Hot Springs était bizarrement constituée puisqu’une partie était implantée en plein milieu du Hot Springs National Park, telle une île au milieu d’une mer de verdure. C’est là que l’arrière-arrière-grand-père Bishop avait fait construire la maison aux belles briques ocre. Depuis, chaque génération avait ajouté sa patte, ajoutant une extension par-ci, une autre par-là, donnant une allure alambiquée à la villa.

Earl attrapa la carafe de vin et servit sa femme et ses enfants. Sa crinière brune encadrait un visage rondouillard, aux yeux marron cerclés de lunettes circulaires noires et blanches. D’un naturel affable, il était aimé de tous.

― Vous pensez que le spectacle sera plus intéressant que l’année dernière ? s’enquit Lisa.

― Ça fait plusieurs années qu’il n’est plus très varié, convint Brian.

Le frère et la sœur se ressemblaient comme deux gouttes d’eau. Grands, sveltes ― Brian était nageur, Lisa gymnaste ―, le teint hâlé, ils arboraient tous les deux de magnifiques cheveux bruns, un nez droit et le menton en galoche, héritage des Bishop de père à enfants.

― Moi je déteste ça, avoua Helena. Tout ce sang. C’est… abject.

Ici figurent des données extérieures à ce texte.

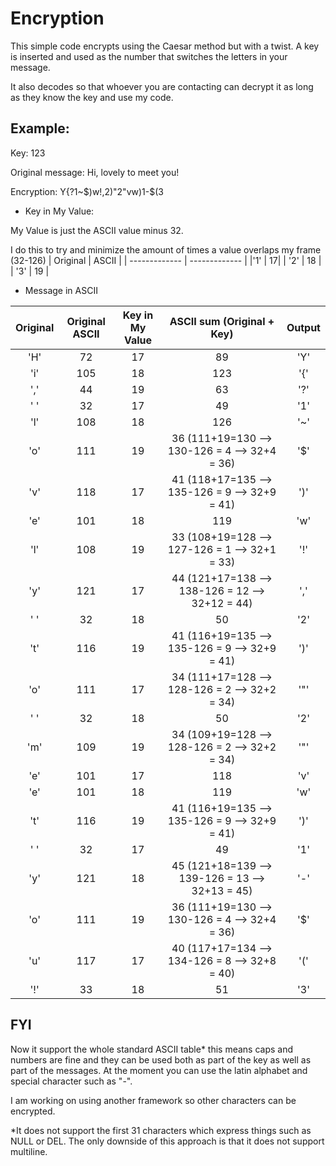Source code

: # Encryption

This simple code encrypts using the Caesar method but with a twist. A key is inserted and used as the number that switches the letters in your message. 

It also decodes so that whoever you are contacting can decrypt it as long as they know the key and use my code.


## Example:
Key: 123
         
Original message: Hi, lovely to meet you!

Encryption: Y{?1~$)w!,2)"2"vw)1-$(3

- Key in My Value:

My Value is just the ASCII value minus 32. 

I do this to try and minimize the amount of times a value overlaps my frame (32-126)
| Original | ASCII |
| ------------- | ------------- |
|'1' | 17|
| '2' | 18  |
| '3' | 19  |

- Message in ASCII

| Original | Original ASCII | Key in My Value | ASCII sum (Original + Key)| Output
| :-------------: | :-------------: |:-------------: | :-------------: |:-------------: |
|'H' | 72  | 17 | 89 | 'Y' | 
| 'i' | 105| 18 | 123 | '{' |
| ',' | 44 | 19 | 63 | '?'|
|' ' | 32  | 17 | 49 | '1' |
| 'l' | 108| 18 | 126 | '~' |
| 'o' | 111| 19 | 36 (111+19=130 --> 130-126 = 4 --> 32+4 = 36)| '$' |
|'v' | 118 | 17 | 41 (118+17=135 --> 135-126 = 9 --> 32+9 = 41)| ')' |
| 'e' | 101| 18 | 119 | 'w' |
| 'l' | 108| 19 | 33 (108+19=128 --> 127-126 = 1 --> 32+1 = 33) | '!' |
|'y' | 121 | 17 | 44 (121+17=138 --> 138-126 = 12 --> 32+12 = 44)| ',' |
| ' ' | 32 | 18 | 50 | '2' |
| 't' | 116| 19 | 41 (116+19=135 --> 135-126 = 9 --> 32+9 = 41) | ')' |
|'o' | 111 | 17 | 34 (111+17=128 --> 128-126 = 2 --> 32+2 = 34)| '"' |
| ' ' | 32 | 18 | 50 | '2' |
| 'm' | 109| 19 | 34 (109+19=128 --> 128-126 = 2 --> 32+2 = 34)| '"' |
|'e' | 101 | 17 | 118 | 'v' |
| 'e' | 101| 18 | 119 | 'w' |
| 't' | 116| 19 | 41 (116+19=135 --> 135-126 = 9 --> 32+9 = 41)| ')' |
|' ' | 32  | 17 | 49 | '1' |
| 'y' | 121| 18 | 45 (121+18=139 --> 139-126 = 13 --> 32+13 = 45)| '-' | 
| 'o' | 111| 19 | 36 (111+19=130 --> 130-126 = 4 --> 32+4 = 36)| '$' |
|'u' | 117 | 17 | 40 (117+17=134 --> 134-126 = 8 --> 32+8 = 40)| '(' |
| '!' | 33 | 18 | 51 | '3' |




## FYI
Now it support the whole standard ASCII table* this means caps and numbers are fine and they can be used both as part of the key as well as part of the messages. At the moment you can use the latin alphabet and special character such as "-". 

I am working on using another framework so other characters can be encrypted. 


*It does not support the first 31 characters which express things such as NULL or DEL. The only downside of this approach is that it does not support multiline.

À quarante-six ans, la mère de famille avait une peau à faire pâlir d’envie toutes les jeunettes qui se tartinaient le faciès de maquillage pour faire disparaître leurs imperfections. Elle avait transmis à sa progéniture ses yeux rieurs noisette. Earl, dentiste, gagnant suffisamment pour faire vivre les siens, Helena ne travaillait pas. Seulement, elle ne restait pas oisive pour autant : elle était présidente d’une association d’aide aux personnes en difficulté. Et autant dire qu’elle ne chômait pas. Si de moins en moins de personnes étaient sans travail, cela ne signifiait pas qu’elles avaient suffisamment pour vivre. Les petits jobs payés une misère étaient légion. Les Américains vivant sous le seuil de pauvreté aussi. Rien qu’à Hot Springs, quatre habitants sur dix avaient besoin de l’aide alimentaire qu’elle leur offrait.

― C’est ce qu’aiment les gens, argua Earl. La politique de Lamont les a bridés de tous les côtés. Le moindre écart de conduite et c’est direction la case prison. Les gens ont besoin d’un défouloir. Les jeux le leur offrent.

― Mais pourquoi faut-il que nous, nous regardions ? rétorqua son épouse.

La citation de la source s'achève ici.